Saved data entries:
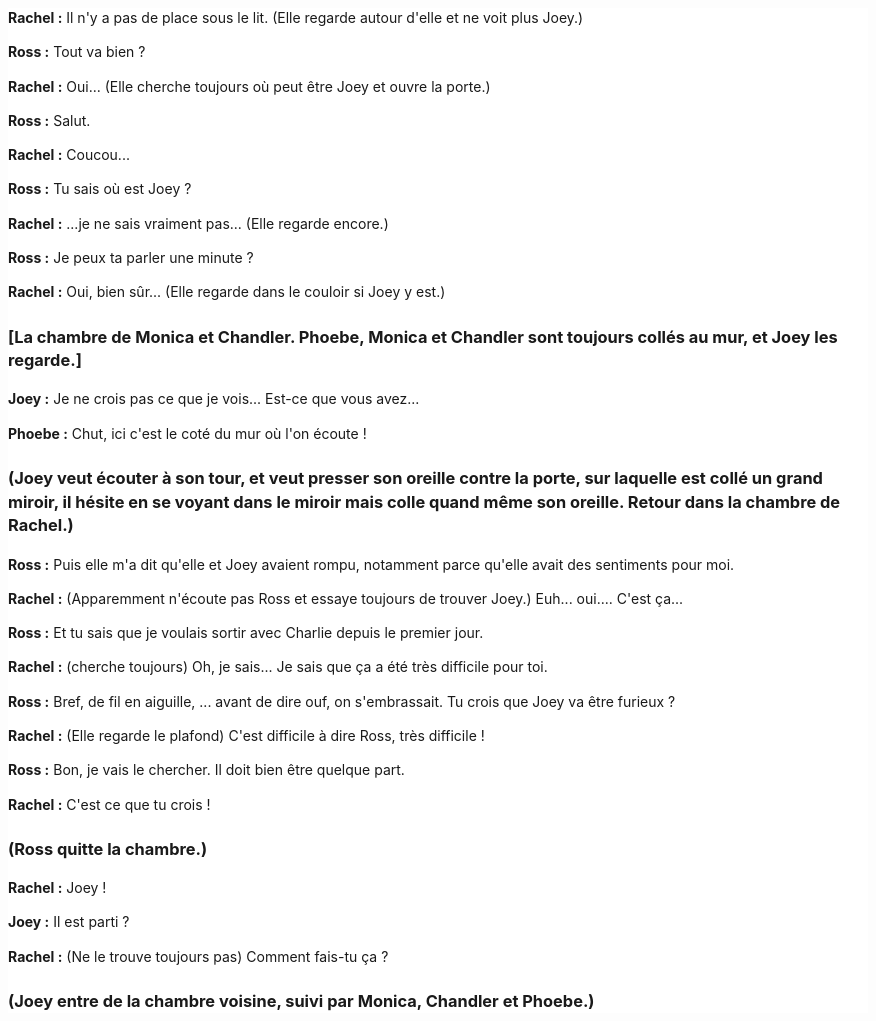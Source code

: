 **Rachel :** Il n'y a pas de place sous le lit. (Elle regarde autour d'elle et ne voit plus Joey.)

**Ross :** Tout va bien ?

**Rachel :** Oui... (Elle cherche toujours où peut être Joey et ouvre la porte.)

**Ross :** Salut.

**Rachel :** Coucou...

**Ross :** Tu sais où est Joey ?

**Rachel :** ...je ne sais vraiment pas... (Elle regarde encore.)

**Ross :** Je peux ta parler une minute ?

**Rachel :** Oui, bien sûr... (Elle regarde dans le couloir si Joey y est.)

### [La chambre de Monica et Chandler. Phoebe, Monica et Chandler sont toujours collés au mur, et Joey les regarde.]

**Joey :** Je ne crois pas ce que je vois... Est-ce que vous avez...

**Phoebe :** Chut, ici c'est le coté du mur où l'on écoute !

### (Joey veut écouter à son tour, et veut presser son oreille contre la porte, sur laquelle est collé un grand miroir, il hésite en se voyant dans le miroir mais colle quand même son oreille. Retour dans la chambre de Rachel.)

**Ross :** Puis elle m'a dit qu'elle et Joey avaient rompu, notamment parce qu'elle avait des sentiments pour moi.

**Rachel :** (Apparemment n'écoute pas Ross et essaye toujours de trouver Joey.) Euh... oui.... C'est ça...

**Ross :** Et tu sais que je voulais sortir avec Charlie depuis le premier jour.

**Rachel :** (cherche toujours) Oh, je sais... Je sais que ça a été très difficile pour toi.

**Ross :** Bref, de fil en aiguille, ... avant de dire ouf, on s'embrassait. Tu crois que Joey va être furieux ?

**Rachel :** (Elle regarde le plafond) C'est difficile à dire Ross, très difficile !

**Ross :** Bon, je vais le chercher. Il doit bien être quelque part.

**Rachel :** C'est ce que tu crois !

### (Ross quitte la chambre.)

**Rachel :** Joey !

**Joey :** Il est parti ?

**Rachel :** (Ne le trouve toujours pas) Comment fais-tu ça ?

### (Joey entre de la chambre voisine, suivi par Monica, Chandler et Phoebe.)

WORK REQUEST: Without the pictures, copy out all the records above exactly.

SOLUTION FOR THIS TASK:
Source code

: **Rachel :** Il n'y a pas de place sous le lit. (Elle regarde autour d'elle et ne voit plus Joey.)

**Ross :** Tout va bien ?

**Rachel :** Oui... (Elle cherche toujours où peut être Joey et ouvre la porte.)

**Ross :** Salut.

**Rachel :** Coucou...

**Ross :** Tu sais où est Joey ?

**Rachel :** ...je ne sais vraiment pas... (Elle regarde encore.)

**Ross :** Je peux ta parler une minute ?

**Rachel :** Oui, bien sûr... (Elle regarde dans le couloir si Joey y est.)

### [La chambre de Monica et Chandler. Phoebe, Monica et Chandler sont toujours collés au mur, et Joey les regarde.]

**Joey :** Je ne crois pas ce que je vois... Est-ce que vous avez...

**Phoebe :** Chut, ici c'est le coté du mur où l'on écoute !

### (Joey veut écouter à son tour, et veut presser son oreille contre la porte, sur laquelle est collé un grand miroir, il hésite en se voyant dans le miroir mais colle quand même son oreille. Retour dans la chambre de Rachel.)

**Ross :** Puis elle m'a dit qu'elle et Joey avaient rompu, notamment parce qu'elle avait des sentiments pour moi.

**Rachel :** (Apparemment n'écoute pas Ross et essaye toujours de trouver Joey.) Euh... oui.... C'est ça...

**Ross :** Et tu sais que je voulais sortir avec Charlie depuis le premier jour.

**Rachel :** (cherche toujours) Oh, je sais... Je sais que ça a été très difficile pour toi.

**Ross :** Bref, de fil en aiguille, ... avant de dire ouf, on s'embrassait. Tu crois que Joey va être furieux ?

**Rachel :** (Elle regarde le plafond) C'est difficile à dire Ross, très difficile !

**Ross :** Bon, je vais le chercher. Il doit bien être quelque part.

**Rachel :** C'est ce que tu crois !

### (Ross quitte la chambre.)

**Rachel :** Joey !

**Joey :** Il est parti ?

**Rachel :** (Ne le trouve toujours pas) Comment fais-tu ça ?

### (Joey entre de la chambre voisine, suivi par Monica, Chandler et Phoebe.)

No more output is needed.